Author: Markus Koschany
Revision Date: 2015-05-21 17:53:24 UTC

* Team upload.
* Imported Upstream SVN snapshot version 1.2.40+svn150520.
  - Fix CVE-2014-8111: (Closes: #783233)
    Apache Tomcat Connectors (mod_jk) ignored JkUnmount rules for subtrees of
    previous JkMount rules, which allows remote attackers to access otherwise
    restricted artifacts via unspecified vectors.
* debian/control: Build-Depend on debhelper >= 9.
* Remove source.lintian-overrides since we now build-depend on debhelper >=9.
* Drop 0004-corrupted-worker-activation-status.patch. Fixed upstream.
* debian/rules:
  - Disable sed command in debian/rules. Apparently not necessary for this
    release.
  - Run buildconf.sh before dh_auto_configure step since this is a requirement
    for building SVN snapshots.
  - Update dh_auto_clean override.

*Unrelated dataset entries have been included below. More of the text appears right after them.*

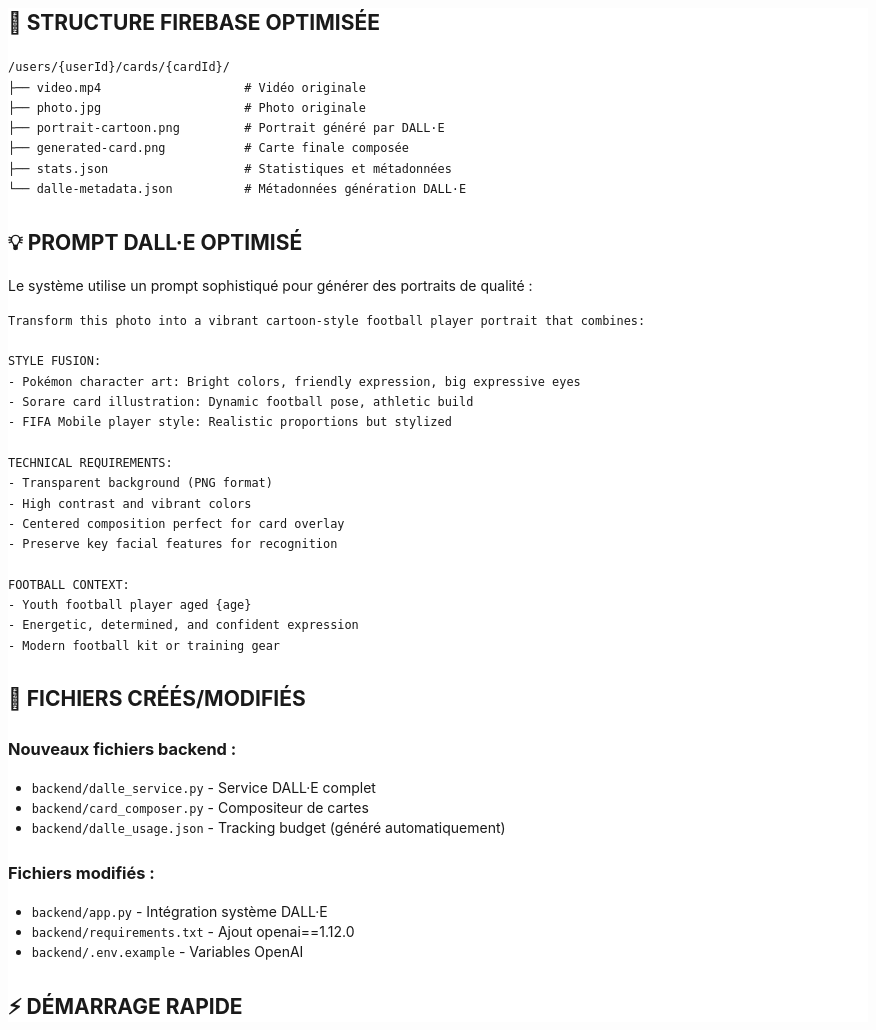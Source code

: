 ## 📁 STRUCTURE FIREBASE OPTIMISÉE

```
/users/{userId}/cards/{cardId}/
├── video.mp4                    # Vidéo originale
├── photo.jpg                    # Photo originale  
├── portrait-cartoon.png         # Portrait généré par DALL·E
├── generated-card.png           # Carte finale composée
├── stats.json                   # Statistiques et métadonnées
└── dalle-metadata.json          # Métadonnées génération DALL·E
```

## 💡 PROMPT DALL·E OPTIMISÉ

Le système utilise un prompt sophistiqué pour générer des portraits de qualité :

```
Transform this photo into a vibrant cartoon-style football player portrait that combines:

STYLE FUSION:
- Pokémon character art: Bright colors, friendly expression, big expressive eyes
- Sorare card illustration: Dynamic football pose, athletic build  
- FIFA Mobile player style: Realistic proportions but stylized

TECHNICAL REQUIREMENTS:
- Transparent background (PNG format)
- High contrast and vibrant colors
- Centered composition perfect for card overlay
- Preserve key facial features for recognition

FOOTBALL CONTEXT:
- Youth football player aged {age}
- Energetic, determined, and confident expression
- Modern football kit or training gear
```

## 🔧 FICHIERS CRÉÉS/MODIFIÉS

### **Nouveaux fichiers backend :**
- `backend/dalle_service.py` - Service DALL·E complet
- `backend/card_composer.py` - Compositeur de cartes
- `backend/dalle_usage.json` - Tracking budget (généré automatiquement)

### **Fichiers modifiés :**
- `backend/app.py` - Intégration système DALL·E
- `backend/requirements.txt` - Ajout openai==1.12.0
- `backend/.env.example` - Variables OpenAI

## ⚡ DÉMARRAGE RAPIDE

Ensure that the package can be built twice
    in a row.
* debian/control:
  - Add autoconf to Build-Depends.
  - Add automake to Build-Depends.
  - Remove Conflicts and Replaces fields because they are obsolete.
* Add disable-libtool-check.patch and fix a FTBFS. We already build-depend on
  libtool but the script is not smart enough.
* Add fix-privacy-breach.patch and fix lintian errors about "privacy breach
  logo".
* Update debian/copyright information. Add missing BSD-3-clause license.
* Add README.source.

Author: Damien Raude-Morvan
Revision Date: 2012-04-04 22:32:12 UTC

* New upstream release:
  - d/patches/0004-compiler-hardening.patch: Merged upstream.
* d/rules: Just use dh_auto. No need to force using sub-directory as
  debhelper is doing it for us.
* Prepare Apache 2.4 transition (Closes: #666851):
  - d/control: Add Build-Depends apache2-dev and dh-apache2.
  - d/rules: Call apache2 dh addon.
  - d/libapache2-mod-jk.{postinst,postrm}: Replace with
    d/libapache2-mod-jk.apache2.
  - d/control: Remove explicit Depends on apache2.2-common.
* d/control: Bump Standards-Version to 3.9.3, no changes needed.
* d/copyright: Upgrade to copyright-format 1.0.

Author: Miguel Landaeta
Revision Date: 2011-02-09 23:07:41 UTC

* Team upload.
* Fix issue with socket(2) syscall and SOCK_CLOEXEC flag affecting
  upgrades from 1.2.26 to 1.2.30. (Closes: #609886).

Author: Stefan Fritsch
Revision Date: 2009-05-31 20:33:52 UTC

* Non-maintainer upload by the security-team.
* CVE-2008-5519: Fix information disclosure vulnerability when clients
  abort connection before sending POST body (closes: #523054).